> [Task directions]: Starting at the line that holds "may stay in" and stopping at the line that holds "served a fixed", restate the records below word for word, with both of those lines included.

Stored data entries
+ + +

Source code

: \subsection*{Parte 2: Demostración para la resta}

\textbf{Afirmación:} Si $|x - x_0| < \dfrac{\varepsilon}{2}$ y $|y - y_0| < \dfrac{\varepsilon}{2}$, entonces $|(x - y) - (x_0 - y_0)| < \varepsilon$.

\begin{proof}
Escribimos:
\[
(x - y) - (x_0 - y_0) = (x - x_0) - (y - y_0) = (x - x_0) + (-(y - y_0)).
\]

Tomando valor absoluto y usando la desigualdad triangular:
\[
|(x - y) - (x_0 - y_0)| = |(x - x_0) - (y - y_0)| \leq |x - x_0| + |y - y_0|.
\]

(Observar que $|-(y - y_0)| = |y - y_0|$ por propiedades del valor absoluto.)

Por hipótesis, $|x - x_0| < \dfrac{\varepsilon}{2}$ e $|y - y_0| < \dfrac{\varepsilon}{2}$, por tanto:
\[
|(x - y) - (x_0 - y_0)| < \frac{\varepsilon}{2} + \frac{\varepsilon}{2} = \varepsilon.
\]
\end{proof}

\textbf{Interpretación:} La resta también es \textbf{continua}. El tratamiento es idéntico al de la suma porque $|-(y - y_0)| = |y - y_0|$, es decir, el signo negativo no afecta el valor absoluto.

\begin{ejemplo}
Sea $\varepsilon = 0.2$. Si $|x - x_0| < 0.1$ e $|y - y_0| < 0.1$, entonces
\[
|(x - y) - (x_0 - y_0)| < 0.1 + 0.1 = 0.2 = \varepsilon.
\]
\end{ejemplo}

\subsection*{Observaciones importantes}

+ + +

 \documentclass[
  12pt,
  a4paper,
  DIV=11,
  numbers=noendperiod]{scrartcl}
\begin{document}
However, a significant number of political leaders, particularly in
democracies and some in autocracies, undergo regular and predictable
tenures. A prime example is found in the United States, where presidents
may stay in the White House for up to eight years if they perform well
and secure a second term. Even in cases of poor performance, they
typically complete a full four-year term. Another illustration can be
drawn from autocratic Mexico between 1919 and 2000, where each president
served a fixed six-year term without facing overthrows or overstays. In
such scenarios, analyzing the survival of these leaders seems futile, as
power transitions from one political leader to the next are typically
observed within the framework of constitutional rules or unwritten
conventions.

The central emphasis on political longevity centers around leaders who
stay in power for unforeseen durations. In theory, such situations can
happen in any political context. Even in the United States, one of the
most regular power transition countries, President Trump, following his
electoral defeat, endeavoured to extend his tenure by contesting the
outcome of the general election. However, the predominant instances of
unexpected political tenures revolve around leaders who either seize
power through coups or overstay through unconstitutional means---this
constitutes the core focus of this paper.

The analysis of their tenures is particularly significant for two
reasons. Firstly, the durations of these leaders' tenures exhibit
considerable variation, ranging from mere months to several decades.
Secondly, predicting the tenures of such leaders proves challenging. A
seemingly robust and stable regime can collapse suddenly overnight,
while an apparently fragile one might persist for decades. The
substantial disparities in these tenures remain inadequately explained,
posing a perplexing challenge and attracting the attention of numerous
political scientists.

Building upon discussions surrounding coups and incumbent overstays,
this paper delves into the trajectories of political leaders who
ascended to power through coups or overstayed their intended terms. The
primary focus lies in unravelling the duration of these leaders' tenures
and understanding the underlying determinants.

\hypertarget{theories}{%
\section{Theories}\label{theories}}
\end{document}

+ + +

> [Response to this exercise]:
may stay in the White House for up to eight years if they perform well
and secure a second term. Even in cases of poor performance, they
typically complete a full four-year term. Another illustration can be
drawn from autocratic Mexico between 1919 and 2000, where each president
served a fixed six-year term without facing overthrows or overstays. In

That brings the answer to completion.